WORK REQUIRED
Copy nothing but the text: repeat each entry exactly and drop the images.

■ ■ ■ ■ ■

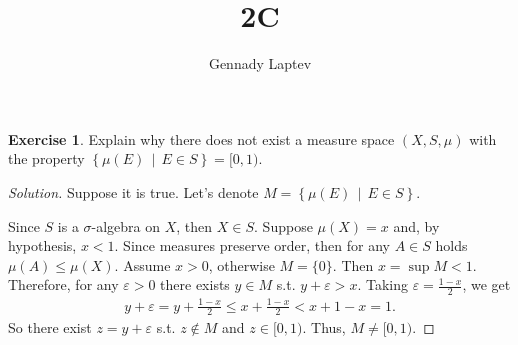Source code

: \documentclass[letterpaper, 12pt, english]{article}
\title{2C}
\author{Gennady Laptev}
\date{}
\theoremstyle{definition}
\theoremstyle{definition}
\newtheorem{problem}{Exercise}
\theoremstyle{definition}
\newenvironment{sol}{\begin{proof}[Solution]}{\end{proof}}
\theoremstyle{plain} %
\theoremstyle{plain} %
\theoremstyle{plain} %
\theoremstyle{plain} %
\theoremstyle{remark}
\begin{document}
\maketitle
\setcounter{section}{0}


\setcounter{problem}{0}
\begin{problem}
Explain why there does not exist a measure space $ (X, S, \mu) $ with the property
$ \left\{ \mu(E) \,\middle|\, E \in S \right\} = [0,1) $.
\begin{sol}
    Suppose it is true. Let's denote $ M =  \left\{ \mu(E) \,\middle|\, E \in S \right\}$.

    Since $ S $ is a $ \sigma $-algebra on $ X $, then $ X \in S $. 
    Suppose $ \mu(X) = x $ and, by hypothesis, $ x < 1 $.
    Since measures preserve order, then for any $ A \in S $ 
    holds $ \mu(A) \leq \mu(X) $.
    Assume $ x > 0 $, otherwise 
    $ M = \{ 0 \} $.
    Then $  x = \sup M < 1$.
    Therefore, for any $ \varepsilon > 0 $ there exists $ y \in M $ 
    s.t. $ y + \varepsilon > x $. Taking $ \varepsilon = \frac{1 - x}{2} $,
    we get
    \begin{gather*}
        y + \varepsilon = y + \frac{1 - x}{2} \leq x + \frac{1 - x}{2} 
        < x + 1 - x = 1.
    \end{gather*}
    So there exist $ z = y + \varepsilon $ s.t. $ z \not \in M $ and $ z \in [0, 1) $.
    Thus, $ M \ne [0,1) $.
\end{sol}
\end{problem}
\end{document}
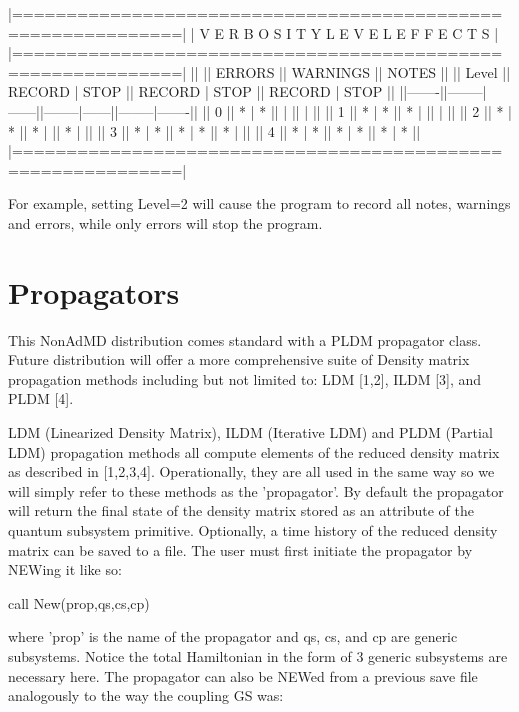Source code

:  \par
 \begin{DoxyVerb}|=============================================================|
|         V E R B O S I T Y   L E V E L   E F F E C T S       |
|=============================================================|
||       ||     ERRORS    ||     WARNINGS  ||      NOTES     ||
|| Level || RECORD | STOP || RECORD | STOP || RECORD | STOP  ||
||-------||--------|------||--------|------||--------|-------||
||   0   ||   *    |  *   ||        |      ||        |       ||
||   1   ||   *    |  *   ||   *    |      ||        |       ||
||   2   ||   *    |  *   ||   *    |      ||   *    |       ||
||   3   ||   *    |  *   ||   *    |  *   ||   *    |       ||
||   4   ||   *    |  *   ||   *    |  *   ||   *    |   *   ||
|=============================================================|
\end{DoxyVerb}
 For example, setting Level=2 will cause the program to record all notes, warnings and errors, while only errors will stop the program.\par
 \hypertarget{_interface_Propagators}{}\section{Propagators}\label{_interface_Propagators}
This Non\-Ad\-M\-D distribution comes standard with a P\-L\-D\-M propagator class. Future distribution will offer a more comprehensive suite of Density matrix propagation methods including but not limited to\-: L\-D\-M \mbox{[}1,2\mbox{]}, I\-L\-D\-M \mbox{[}3\mbox{]}, and P\-L\-D\-M \mbox{[}4\mbox{]}.\par
 \par
 L\-D\-M (Linearized Density Matrix), I\-L\-D\-M (Iterative L\-D\-M) and P\-L\-D\-M (Partial L\-D\-M) propagation methods all compute elements of the reduced density matrix as described in \mbox{[}1,2,3,4\mbox{]}. Operationally, they are all used in the same way so we will simply refer to these methods as the 'propagator'. By default the propagator will return the final state of the density matrix stored as an attribute of the quantum subsystem primitive. Optionally, a time history of the reduced density matrix can be saved to a file. The user must first initiate the propagator by N\-E\-Wing it like so\-:\par
 \par
 call New(prop,qs,cs,cp)\par
 \par
 where 'prop' is the name of the propagator and qs, cs, and cp are generic subsystems. Notice the total Hamiltonian in the form of 3 generic subsystems are necessary here. The propagator can also be N\-E\-Wed from a previous save file analogously to the way the coupling G\-S was\-:\par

■ ■ ■ ■ ■

RESPONSE TO THE TASK
Source code

: \documentclass[letterpaper, 12pt, english]{article}
\title{2C}
\author{Gennady Laptev}
\date{}
\theoremstyle{definition}
\theoremstyle{definition}
\newtheorem{problem}{Exercise}
\theoremstyle{definition}
\newenvironment{sol}{\begin{proof}[Solution]}{\end{proof}}
\theoremstyle{plain} %
\theoremstyle{plain} %
\theoremstyle{plain} %
\theoremstyle{plain} %
\theoremstyle{remark}
\begin{document}
\maketitle
\setcounter{section}{0}


\setcounter{problem}{0}
\begin{problem}
Explain why there does not exist a measure space $ (X, S, \mu) $ with the property
$ \left\{ \mu(E) \,\middle|\, E \in S \right\} = [0,1) $.
\begin{sol}
    Suppose it is true. Let's denote $ M =  \left\{ \mu(E) \,\middle|\, E \in S \right\}$.

    Since $ S $ is a $ \sigma $-algebra on $ X $, then $ X \in S $. 
    Suppose $ \mu(X) = x $ and, by hypothesis, $ x < 1 $.
    Since measures preserve order, then for any $ A \in S $ 
    holds $ \mu(A) \leq \mu(X) $.
    Assume $ x > 0 $, otherwise 
    $ M = \{ 0 \} $.
    Then $  x = \sup M < 1$.
    Therefore, for any $ \varepsilon > 0 $ there exists $ y \in M $ 
    s.t. $ y + \varepsilon > x $. Taking $ \varepsilon = \frac{1 - x}{2} $,
    we get
    \begin{gather*}
        y + \varepsilon = y + \frac{1 - x}{2} \leq x + \frac{1 - x}{2} 
        < x + 1 - x = 1.
    \end{gather*}
    So there exist $ z = y + \varepsilon $ s.t. $ z \not \in M $ and $ z \in [0, 1) $.
    Thus, $ M \ne [0,1) $.
\end{sol}
\end{problem}
\end{document}
Source code

:  \par
 \begin{DoxyVerb}|=============================================================|
|         V E R B O S I T Y   L E V E L   E F F E C T S       |
|=============================================================|
||       ||     ERRORS    ||     WARNINGS  ||      NOTES     ||
|| Level || RECORD | STOP || RECORD | STOP || RECORD | STOP  ||
||-------||--------|------||--------|------||--------|-------||
||   0   ||   *    |  *   ||        |      ||        |       ||
||   1   ||   *    |  *   ||   *    |      ||        |       ||
||   2   ||   *    |  *   ||   *    |      ||   *    |       ||
||   3   ||   *    |  *   ||   *    |  *   ||   *    |       ||
||   4   ||   *    |  *   ||   *    |  *   ||   *    |   *   ||
|=============================================================|
\end{DoxyVerb}
 For example, setting Level=2 will cause the program to record all notes, warnings and errors, while only errors will stop the program.\par
 \hypertarget{_interface_Propagators}{}\section{Propagators}\label{_interface_Propagators}
This Non\-Ad\-M\-D distribution comes standard with a P\-L\-D\-M propagator class. Future distribution will offer a more comprehensive suite of Density matrix propagation methods including but not limited to\-: L\-D\-M \mbox{[}1,2\mbox{]}, I\-L\-D\-M \mbox{[}3\mbox{]}, and P\-L\-D\-M \mbox{[}4\mbox{]}.\par
 \par
 L\-D\-M (Linearized Density Matrix), I\-L\-D\-M (Iterative L\-D\-M) and P\-L\-D\-M (Partial L\-D\-M) propagation methods all compute elements of the reduced density matrix as described in \mbox{[}1,2,3,4\mbox{]}. Operationally, they are all used in the same way so we will simply refer to these methods as the 'propagator'. By default the propagator will return the final state of the density matrix stored as an attribute of the quantum subsystem primitive. Optionally, a time history of the reduced density matrix can be saved to a file. The user must first initiate the propagator by N\-E\-Wing it like so\-:\par
 \par
 call New(prop,qs,cs,cp)\par
 \par
 where 'prop' is the name of the propagator and qs, cs, and cp are generic subsystems. Notice the total Hamiltonian in the form of 3 generic subsystems are necessary here. The propagator can also be N\-E\-Wed from a previous save file analogously to the way the coupling G\-S was\-:\par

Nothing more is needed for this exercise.